Better technology and safer cars can only be a good thing when it comes to preventing accidents, but it's still important to take as many precautions as possible to ensure a safe journey from A to B. Wherever you are driving to, and regardless of the length of the trip, protect yourself and your passengers with these safe driving tips.
Always check that the tyre pressure is at the correct level before a long journey, including the spare wheel. If the tyre pressure is off, it could affect your braking and steering. You should check the tyre tread regularly, and it’s especially important to make sure it’s at the right level before you set out on a long journey. Spotting any problems before you leave could save you from having to change a tyre on the roadside, or suffer a fine and penalty points. Check all fluids, including oil, water and windscreen wash, and top up where necessary.

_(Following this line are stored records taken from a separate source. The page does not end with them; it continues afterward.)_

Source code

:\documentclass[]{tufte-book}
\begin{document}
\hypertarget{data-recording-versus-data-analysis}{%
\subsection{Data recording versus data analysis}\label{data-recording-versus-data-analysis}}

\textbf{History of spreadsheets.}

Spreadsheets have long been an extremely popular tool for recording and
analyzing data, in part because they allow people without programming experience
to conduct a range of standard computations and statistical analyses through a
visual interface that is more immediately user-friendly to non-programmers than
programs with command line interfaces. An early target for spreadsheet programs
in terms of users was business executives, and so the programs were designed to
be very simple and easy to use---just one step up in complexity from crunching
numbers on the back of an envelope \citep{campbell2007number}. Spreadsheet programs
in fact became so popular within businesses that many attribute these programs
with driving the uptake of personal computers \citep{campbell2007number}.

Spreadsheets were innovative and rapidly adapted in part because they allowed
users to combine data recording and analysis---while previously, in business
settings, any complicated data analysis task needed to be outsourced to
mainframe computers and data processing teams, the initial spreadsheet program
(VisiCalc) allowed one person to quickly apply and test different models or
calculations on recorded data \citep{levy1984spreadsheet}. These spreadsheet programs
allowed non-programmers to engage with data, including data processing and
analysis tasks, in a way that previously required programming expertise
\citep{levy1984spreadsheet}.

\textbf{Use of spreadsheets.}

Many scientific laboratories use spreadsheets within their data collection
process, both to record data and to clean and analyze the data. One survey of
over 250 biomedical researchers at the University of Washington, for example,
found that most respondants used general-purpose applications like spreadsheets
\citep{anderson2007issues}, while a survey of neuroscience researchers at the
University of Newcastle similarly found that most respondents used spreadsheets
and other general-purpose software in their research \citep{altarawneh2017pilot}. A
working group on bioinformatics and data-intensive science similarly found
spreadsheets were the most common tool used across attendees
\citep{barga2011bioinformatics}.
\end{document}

Studies have shown that driving when tired can impair your judgement almost as much as drinking alcohol. Pull over to take a break every couple of hours, stretching your legs, grabbing a drink, or maybe taking a nap. Sharing the driving responsibilities with someone else will also ease the burden.
Different types of weather will bring their own safe driving tips, and you will need to adjust accordingly. In rain or fog it is important to slow down and also dip your headlights, turning on the fog lights if necessary. Refrain from overtaking, and instead keep a safe distance from the car in front. Use the brake and accelerator gently, and stay in the lower gears if you’re driving where ice affects the roads.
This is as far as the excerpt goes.